The award winners for 2009's Festival were:

- Best of Festival: Taku Kimura with Kudan.
- Best UK Film: Steve Irwin with Black Dogs Progress.
- Best International Film: Jake Armstrong with The Terrible Thing of Alpha 9, USA.
- Best Newcomer: Kristian Andrews with Rabbit Punch
- Best Experimental Film: Virginia Mori with Il Gioco de Silenzio (The Play of Silence).
- Best Stop Motion: Bang Yao Lui with Deadline
- Special Jury Mention: Ed Barrett with Man Up

==FLIP Festival 2008==
2008's FLIP Festival took place on 6–8 November.

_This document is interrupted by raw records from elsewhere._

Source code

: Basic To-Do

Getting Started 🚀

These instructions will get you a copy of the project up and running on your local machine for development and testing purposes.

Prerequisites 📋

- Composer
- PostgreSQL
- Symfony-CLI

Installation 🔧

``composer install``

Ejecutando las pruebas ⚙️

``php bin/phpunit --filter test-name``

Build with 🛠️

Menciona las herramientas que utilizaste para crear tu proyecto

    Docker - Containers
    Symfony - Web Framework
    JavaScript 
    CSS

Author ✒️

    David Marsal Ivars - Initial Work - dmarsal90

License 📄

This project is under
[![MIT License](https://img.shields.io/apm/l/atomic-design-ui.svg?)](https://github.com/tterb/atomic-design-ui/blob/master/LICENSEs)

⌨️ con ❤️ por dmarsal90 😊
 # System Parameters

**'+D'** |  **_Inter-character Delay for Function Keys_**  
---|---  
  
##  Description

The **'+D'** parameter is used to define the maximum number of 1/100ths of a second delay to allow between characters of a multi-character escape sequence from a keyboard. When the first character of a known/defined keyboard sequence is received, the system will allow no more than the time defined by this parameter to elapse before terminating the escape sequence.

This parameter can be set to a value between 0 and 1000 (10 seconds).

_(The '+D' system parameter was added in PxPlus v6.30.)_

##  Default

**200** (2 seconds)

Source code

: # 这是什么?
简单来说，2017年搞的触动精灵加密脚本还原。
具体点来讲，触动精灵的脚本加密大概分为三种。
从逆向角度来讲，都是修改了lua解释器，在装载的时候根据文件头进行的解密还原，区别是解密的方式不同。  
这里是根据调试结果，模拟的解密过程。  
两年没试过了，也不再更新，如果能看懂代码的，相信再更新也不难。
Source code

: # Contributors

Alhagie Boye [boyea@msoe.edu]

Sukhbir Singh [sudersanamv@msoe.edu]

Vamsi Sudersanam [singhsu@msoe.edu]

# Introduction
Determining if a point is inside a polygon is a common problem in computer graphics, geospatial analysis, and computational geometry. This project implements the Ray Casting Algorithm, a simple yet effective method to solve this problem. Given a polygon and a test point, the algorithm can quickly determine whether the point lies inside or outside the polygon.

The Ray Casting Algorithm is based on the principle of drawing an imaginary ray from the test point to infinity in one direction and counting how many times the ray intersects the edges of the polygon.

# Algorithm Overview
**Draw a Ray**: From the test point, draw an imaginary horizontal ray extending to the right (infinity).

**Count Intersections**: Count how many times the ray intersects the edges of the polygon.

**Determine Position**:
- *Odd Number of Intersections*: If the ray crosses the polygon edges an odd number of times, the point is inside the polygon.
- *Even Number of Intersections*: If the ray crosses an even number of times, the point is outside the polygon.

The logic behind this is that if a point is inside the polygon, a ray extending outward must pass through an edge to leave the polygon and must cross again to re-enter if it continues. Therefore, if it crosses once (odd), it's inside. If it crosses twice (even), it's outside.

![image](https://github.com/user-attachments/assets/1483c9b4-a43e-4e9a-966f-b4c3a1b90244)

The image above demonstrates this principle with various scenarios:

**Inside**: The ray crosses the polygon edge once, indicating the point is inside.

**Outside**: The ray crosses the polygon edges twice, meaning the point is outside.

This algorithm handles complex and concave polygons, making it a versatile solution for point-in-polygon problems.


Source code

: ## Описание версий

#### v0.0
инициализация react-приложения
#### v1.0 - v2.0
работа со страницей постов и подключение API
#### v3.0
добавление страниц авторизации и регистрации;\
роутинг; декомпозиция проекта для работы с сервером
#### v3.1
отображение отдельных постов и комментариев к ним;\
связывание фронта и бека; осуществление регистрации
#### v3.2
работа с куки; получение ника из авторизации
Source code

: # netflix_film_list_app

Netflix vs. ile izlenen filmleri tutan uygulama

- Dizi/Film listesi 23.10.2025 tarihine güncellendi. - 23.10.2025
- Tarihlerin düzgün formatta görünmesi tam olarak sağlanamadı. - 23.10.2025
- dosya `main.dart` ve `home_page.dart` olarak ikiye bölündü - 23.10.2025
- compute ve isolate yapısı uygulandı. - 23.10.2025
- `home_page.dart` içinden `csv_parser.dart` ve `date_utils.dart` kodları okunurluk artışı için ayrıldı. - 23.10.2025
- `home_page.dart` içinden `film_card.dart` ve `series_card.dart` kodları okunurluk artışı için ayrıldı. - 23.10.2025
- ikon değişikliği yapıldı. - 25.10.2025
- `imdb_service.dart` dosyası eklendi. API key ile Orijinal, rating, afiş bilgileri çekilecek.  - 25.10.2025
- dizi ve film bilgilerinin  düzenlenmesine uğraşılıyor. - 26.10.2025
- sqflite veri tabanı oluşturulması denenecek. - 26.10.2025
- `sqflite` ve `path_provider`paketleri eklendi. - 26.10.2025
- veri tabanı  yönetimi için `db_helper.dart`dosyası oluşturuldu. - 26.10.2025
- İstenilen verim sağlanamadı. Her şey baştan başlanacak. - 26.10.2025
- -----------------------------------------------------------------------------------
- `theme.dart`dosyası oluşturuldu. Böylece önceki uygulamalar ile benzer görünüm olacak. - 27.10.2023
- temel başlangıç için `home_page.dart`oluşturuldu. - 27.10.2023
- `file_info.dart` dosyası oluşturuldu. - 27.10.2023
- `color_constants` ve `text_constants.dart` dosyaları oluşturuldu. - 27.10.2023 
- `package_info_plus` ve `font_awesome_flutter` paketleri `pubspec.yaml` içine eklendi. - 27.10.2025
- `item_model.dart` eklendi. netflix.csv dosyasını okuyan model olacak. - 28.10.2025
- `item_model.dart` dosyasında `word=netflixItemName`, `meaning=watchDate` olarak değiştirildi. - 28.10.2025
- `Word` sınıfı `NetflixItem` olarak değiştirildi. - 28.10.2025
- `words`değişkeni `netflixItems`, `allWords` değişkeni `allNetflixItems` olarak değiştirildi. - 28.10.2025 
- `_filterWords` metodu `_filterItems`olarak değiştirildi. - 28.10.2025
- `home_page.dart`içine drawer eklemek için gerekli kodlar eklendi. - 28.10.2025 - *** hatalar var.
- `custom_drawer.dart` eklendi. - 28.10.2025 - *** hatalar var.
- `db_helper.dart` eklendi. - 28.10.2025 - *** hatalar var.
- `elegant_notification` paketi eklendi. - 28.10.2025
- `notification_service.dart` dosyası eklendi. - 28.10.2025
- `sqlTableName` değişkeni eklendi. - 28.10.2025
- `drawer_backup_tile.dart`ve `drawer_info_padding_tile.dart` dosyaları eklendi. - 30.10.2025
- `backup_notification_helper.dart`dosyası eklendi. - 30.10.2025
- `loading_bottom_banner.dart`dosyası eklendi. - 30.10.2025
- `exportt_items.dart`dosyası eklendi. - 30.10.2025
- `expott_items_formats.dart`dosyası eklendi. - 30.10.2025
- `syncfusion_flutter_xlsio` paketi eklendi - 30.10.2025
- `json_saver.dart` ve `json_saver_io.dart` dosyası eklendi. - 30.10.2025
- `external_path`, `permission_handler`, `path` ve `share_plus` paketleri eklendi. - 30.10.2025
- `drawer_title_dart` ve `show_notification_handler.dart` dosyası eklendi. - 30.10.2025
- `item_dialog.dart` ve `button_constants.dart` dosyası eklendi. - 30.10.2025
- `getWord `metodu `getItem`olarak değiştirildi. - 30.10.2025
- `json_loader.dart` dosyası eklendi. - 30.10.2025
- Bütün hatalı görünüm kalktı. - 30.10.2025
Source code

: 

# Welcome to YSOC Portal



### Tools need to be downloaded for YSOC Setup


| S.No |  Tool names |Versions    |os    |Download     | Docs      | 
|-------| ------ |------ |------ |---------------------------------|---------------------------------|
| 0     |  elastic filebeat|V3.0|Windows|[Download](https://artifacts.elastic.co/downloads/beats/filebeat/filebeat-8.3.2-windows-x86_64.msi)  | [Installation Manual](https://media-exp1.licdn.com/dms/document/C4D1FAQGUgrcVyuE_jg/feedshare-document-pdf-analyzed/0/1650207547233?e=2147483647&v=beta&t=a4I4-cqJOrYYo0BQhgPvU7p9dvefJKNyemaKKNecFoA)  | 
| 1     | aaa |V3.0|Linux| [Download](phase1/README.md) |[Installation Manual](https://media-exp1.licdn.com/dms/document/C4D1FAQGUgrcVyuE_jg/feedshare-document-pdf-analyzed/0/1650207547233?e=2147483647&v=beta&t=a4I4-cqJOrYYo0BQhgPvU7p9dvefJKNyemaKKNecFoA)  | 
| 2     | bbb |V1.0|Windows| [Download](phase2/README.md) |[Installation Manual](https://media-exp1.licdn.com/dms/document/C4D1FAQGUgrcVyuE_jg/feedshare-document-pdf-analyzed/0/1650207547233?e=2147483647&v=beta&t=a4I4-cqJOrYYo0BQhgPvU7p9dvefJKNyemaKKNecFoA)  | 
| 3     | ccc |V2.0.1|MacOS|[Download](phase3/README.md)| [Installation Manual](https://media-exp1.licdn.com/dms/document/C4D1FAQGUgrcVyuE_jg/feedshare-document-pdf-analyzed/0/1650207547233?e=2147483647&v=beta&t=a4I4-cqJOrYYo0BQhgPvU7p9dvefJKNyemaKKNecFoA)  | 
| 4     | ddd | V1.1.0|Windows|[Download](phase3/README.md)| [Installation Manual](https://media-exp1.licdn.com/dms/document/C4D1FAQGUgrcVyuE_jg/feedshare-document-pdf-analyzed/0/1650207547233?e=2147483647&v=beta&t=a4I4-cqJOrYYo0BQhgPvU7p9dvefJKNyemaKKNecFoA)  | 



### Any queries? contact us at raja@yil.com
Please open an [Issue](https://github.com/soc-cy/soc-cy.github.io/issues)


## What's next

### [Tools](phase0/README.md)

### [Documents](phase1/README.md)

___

The award winners for 2008's Festival were:

- Best Film: Blu with Muto.
- Best UK Film: Luis Cook with The Pearce Sisters.
- Best International Film: Jeremy Clapin with Skhizein.
- Best Abstract Film: Blu with Muto.
- Best Sound Design: Alexei Alexeev with KJFG No5.
- Best Newcomer: Tom Senior with One Nice Family Photo
- Best Student Film: Reza Dolatabadi with Khoda

==FLIP Festival 2007==
2007's FLIP Festival took place on 1–3 November.

The award winners for 2007's Festival were:

- Best Film: Lizzy Hobbs with The Old, Old, Very Old Man.
- Best Student Film: Paul O’Flanagan with Beauty Now.
- Special Mention (Student Film): Julian Kok with Mimos and the Egg.